A Minimalist?

river (36aAMINIMALIST of 48)Photo by Jorunn Lorenzen

While continually downsizing my collection of items, I realized I was following a trend known as minimalism.

I have come across this hot topic of keeping life simple numerous times in the last few months. It is about getting rid of physical items to make room and time for more meaningful ventures, things like spending more time with family and friends and making dreams happen.

I had unknowingly commenced my minimalist journey by only taking what I thought I absolutely needed when I moved into my own unit. From there, I began continually re-evaluating my need for what I had kept, asking myself when I last used this or wore that and what value any non-essential items had in my life, and further reducing my collection.

I didn’t have a washing machine or TV, and I borrowed a bar fridge, a vacuum and an iron. I did my day-to-day washing by hand.

Looking back, it seemed a little over the top, but to be honest I didn’t really notice these items missing from my life as I borrowed what I needed to make do.

That was when I really began to pay notice how much crap I had and how much importance I was placing on non-essential items. It became as plain as day. I wasn’t finding time for my dreams and goals because I was distracted with acquiring, cleaning and maintaining unnecessary items.

So I questioned the role each item played in my life and the ongoing impact of the cleaning, maintenance and associated costs. I began with the usual ‘Well, I haven’t worn this in twelve months, so it needs to go’. In a couple months as I got more ruthless, I got down to a staple wardrobe.

Sentimental items had to serve a purpose or add value to my life. I decided it was no good keeping a sentimental item that only added to the cleaning load. Thus, I made some hard decisions, but relief followed.

As I saved time with less cleaning and no mindless TV watching, I was able to invest that time in those big dreams I had. Whilst I was researching how to start this blog, I came across The Minimalists, and my simple life changed gears.

The two guys who call themselves The Minimalists tell a similar story, one that was like déjà-vu for me, except that they tackled simplifying their life knowingly and head-on. One began by packing up everything he owned, and then for 21 days only unpacked what he needed, getting rid of the rest.

This sounds intense, as do their other experiments, such as living without Internet access in their home or going twelve months without buying non-essential items.  I understood The Minimalists were not just asking the question but actually tested the theory. Brilliant!

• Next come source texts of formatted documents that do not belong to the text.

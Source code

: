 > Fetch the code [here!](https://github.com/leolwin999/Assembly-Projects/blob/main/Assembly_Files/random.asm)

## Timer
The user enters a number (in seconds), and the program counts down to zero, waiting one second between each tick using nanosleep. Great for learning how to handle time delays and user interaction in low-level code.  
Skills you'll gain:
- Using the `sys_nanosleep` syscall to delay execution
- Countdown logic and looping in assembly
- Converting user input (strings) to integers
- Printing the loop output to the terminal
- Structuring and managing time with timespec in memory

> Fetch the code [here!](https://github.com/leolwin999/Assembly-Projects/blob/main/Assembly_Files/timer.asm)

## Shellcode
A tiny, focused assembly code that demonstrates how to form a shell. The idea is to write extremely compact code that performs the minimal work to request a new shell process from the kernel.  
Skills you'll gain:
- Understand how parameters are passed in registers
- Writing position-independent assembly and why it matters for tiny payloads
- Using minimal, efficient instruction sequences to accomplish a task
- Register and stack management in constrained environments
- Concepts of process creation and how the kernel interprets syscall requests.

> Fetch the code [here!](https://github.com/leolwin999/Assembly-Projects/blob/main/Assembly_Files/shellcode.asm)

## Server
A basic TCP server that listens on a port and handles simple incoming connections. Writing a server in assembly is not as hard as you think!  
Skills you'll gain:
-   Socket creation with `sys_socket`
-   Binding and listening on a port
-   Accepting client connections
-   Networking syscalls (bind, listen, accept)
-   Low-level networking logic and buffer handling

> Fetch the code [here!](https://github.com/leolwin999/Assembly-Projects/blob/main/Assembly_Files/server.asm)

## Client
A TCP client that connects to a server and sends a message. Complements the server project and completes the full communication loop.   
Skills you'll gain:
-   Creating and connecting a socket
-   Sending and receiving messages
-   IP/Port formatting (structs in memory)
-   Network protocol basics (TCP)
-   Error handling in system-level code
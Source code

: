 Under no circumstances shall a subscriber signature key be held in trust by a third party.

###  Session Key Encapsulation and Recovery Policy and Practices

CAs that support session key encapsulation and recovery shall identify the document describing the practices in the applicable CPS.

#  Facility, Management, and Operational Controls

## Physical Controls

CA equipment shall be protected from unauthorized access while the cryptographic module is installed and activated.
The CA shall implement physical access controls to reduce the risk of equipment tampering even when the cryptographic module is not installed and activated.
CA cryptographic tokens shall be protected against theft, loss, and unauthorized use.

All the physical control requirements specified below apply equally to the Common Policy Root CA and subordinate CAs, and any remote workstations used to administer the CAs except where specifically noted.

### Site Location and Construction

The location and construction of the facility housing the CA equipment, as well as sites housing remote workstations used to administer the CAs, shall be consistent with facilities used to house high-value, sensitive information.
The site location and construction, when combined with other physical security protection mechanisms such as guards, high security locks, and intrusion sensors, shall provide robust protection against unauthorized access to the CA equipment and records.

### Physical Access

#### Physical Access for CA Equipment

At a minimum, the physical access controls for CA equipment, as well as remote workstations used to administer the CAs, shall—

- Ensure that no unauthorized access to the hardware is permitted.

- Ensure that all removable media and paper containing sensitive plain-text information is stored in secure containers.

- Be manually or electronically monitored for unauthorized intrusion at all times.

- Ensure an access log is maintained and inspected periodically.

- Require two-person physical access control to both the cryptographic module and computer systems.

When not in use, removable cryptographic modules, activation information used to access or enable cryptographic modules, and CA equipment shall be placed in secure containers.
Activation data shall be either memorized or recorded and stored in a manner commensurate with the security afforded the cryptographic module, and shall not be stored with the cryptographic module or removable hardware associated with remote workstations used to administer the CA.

Their self-awareness is perfect. We know how weak we are and how easily we tell ourselves lies. These tests really help us work through the habitual thought processes related to objects we have tricked ourselves into believing we needed all these years. They acknowledged the inner struggles and managed themselves with these experiments.

Over months of self-discovery, I have begun to understand the minimal approach stretches far beyond physical items. There is an emotional simplicity I need to put just as much if not more effort into.

Working through the ‘stuff’ in my life has benefited me tremendously. Emotionally, I have felt my life becoming focused and clear. Getting rid of the physical items has paved the way for what would seem the next step in this journey, an emotional reality check. And I have no doubt there will be just as many self-discoveries in that regard, too.


  1. […] you haven’t begun minimalising your life, then start with material possessions, and, of course, the hardest step, emotional […]

  2. […] am dealing with my emotions and, like I did with my physical items (as noted in A Minimalist?), I am focusing on what adds value to my life emotionally and working through what does not so I […]

  3. […] first I identified the physical dimension. I minimized my possessions. I wanted all that I retained to have a purpose, a use or a key […]

  4. […] A Minimalist? […]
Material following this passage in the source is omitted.